-- Prompt --
Entries follow. Give back exactly the lines starting at the one containing "HTMLElement.update(content) -> HTMLElement" and ending at the one containing "funcionalidad sobre los", and no other lines.

==============================

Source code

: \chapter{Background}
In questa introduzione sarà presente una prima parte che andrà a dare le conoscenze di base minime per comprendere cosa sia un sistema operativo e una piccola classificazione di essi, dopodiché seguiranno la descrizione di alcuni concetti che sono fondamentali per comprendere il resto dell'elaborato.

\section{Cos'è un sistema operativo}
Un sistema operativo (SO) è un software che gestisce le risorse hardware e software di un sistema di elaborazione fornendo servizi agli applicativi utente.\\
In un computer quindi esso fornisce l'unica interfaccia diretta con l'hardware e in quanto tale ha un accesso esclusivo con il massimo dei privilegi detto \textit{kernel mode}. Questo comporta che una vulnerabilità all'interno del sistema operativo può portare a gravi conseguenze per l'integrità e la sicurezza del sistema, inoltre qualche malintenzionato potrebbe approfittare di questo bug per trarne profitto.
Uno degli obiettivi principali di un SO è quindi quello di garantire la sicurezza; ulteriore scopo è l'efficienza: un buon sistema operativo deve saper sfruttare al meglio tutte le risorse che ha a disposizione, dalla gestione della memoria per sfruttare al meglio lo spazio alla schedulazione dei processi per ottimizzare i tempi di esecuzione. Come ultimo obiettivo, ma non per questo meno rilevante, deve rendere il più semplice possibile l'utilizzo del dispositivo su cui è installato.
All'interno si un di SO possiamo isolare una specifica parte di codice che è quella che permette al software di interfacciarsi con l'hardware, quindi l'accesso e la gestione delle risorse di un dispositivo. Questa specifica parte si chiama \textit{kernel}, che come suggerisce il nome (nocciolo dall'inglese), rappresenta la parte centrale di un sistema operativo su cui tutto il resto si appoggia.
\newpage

==============================

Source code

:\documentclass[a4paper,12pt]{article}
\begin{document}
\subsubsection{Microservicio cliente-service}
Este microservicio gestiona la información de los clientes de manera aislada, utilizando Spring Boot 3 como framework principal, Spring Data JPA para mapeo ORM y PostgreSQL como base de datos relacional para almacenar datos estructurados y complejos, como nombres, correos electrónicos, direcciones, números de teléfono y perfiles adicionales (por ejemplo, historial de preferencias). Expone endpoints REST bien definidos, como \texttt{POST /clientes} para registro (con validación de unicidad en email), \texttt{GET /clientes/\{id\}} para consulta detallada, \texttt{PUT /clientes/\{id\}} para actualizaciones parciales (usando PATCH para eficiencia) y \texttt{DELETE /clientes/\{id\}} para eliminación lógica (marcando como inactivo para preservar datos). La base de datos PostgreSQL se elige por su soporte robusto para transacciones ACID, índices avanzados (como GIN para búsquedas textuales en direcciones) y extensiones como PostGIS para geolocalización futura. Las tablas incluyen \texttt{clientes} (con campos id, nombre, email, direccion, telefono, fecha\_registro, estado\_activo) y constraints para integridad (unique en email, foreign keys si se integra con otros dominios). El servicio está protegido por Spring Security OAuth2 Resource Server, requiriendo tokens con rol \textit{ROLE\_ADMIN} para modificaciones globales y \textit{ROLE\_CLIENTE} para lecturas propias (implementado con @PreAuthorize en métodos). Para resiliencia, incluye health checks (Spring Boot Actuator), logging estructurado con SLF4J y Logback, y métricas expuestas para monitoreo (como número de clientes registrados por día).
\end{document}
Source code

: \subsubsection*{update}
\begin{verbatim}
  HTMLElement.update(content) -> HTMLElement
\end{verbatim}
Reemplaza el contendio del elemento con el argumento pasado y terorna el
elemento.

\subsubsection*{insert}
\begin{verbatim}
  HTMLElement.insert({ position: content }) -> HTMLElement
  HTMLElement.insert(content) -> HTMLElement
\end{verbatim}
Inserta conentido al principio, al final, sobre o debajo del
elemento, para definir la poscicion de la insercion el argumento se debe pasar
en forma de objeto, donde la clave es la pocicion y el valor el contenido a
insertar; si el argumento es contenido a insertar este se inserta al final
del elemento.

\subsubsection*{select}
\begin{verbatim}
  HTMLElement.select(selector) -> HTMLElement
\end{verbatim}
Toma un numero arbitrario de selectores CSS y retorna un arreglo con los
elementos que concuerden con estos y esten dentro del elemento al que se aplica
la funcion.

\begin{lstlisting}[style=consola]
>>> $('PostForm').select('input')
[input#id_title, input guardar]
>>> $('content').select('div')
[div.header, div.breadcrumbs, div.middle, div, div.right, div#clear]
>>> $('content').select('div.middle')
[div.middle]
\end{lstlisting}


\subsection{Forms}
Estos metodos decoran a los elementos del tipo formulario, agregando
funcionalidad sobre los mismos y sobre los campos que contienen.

==============================

-- Reply to the task --
  HTMLElement.update(content) -> HTMLElement
\end{verbatim}
Reemplaza el contendio del elemento con el argumento pasado y terorna el
elemento.

\subsubsection*{insert}
\begin{verbatim}
  HTMLElement.insert({ position: content }) -> HTMLElement
  HTMLElement.insert(content) -> HTMLElement
\end{verbatim}
Inserta conentido al principio, al final, sobre o debajo del
elemento, para definir la poscicion de la insercion el argumento se debe pasar
en forma de objeto, donde la clave es la pocicion y el valor el contenido a
insertar; si el argumento es contenido a insertar este se inserta al final
del elemento.

\subsubsection*{select}
\begin{verbatim}
  HTMLElement.select(selector) -> HTMLElement
\end{verbatim}
Toma un numero arbitrario de selectores CSS y retorna un arreglo con los
elementos que concuerden con estos y esten dentro del elemento al que se aplica
la funcion.

\begin{lstlisting}[style=consola]
>>> $('PostForm').select('input')
[input#id_title, input guardar]
>>> $('content').select('div')
[div.header, div.breadcrumbs, div.middle, div, div.right, div#clear]
>>> $('content').select('div.middle')
[div.middle]
\end{lstlisting}


\subsection{Forms}
Estos metodos decoran a los elementos del tipo formulario, agregando
funcionalidad sobre los mismos y sobre los campos que contienen.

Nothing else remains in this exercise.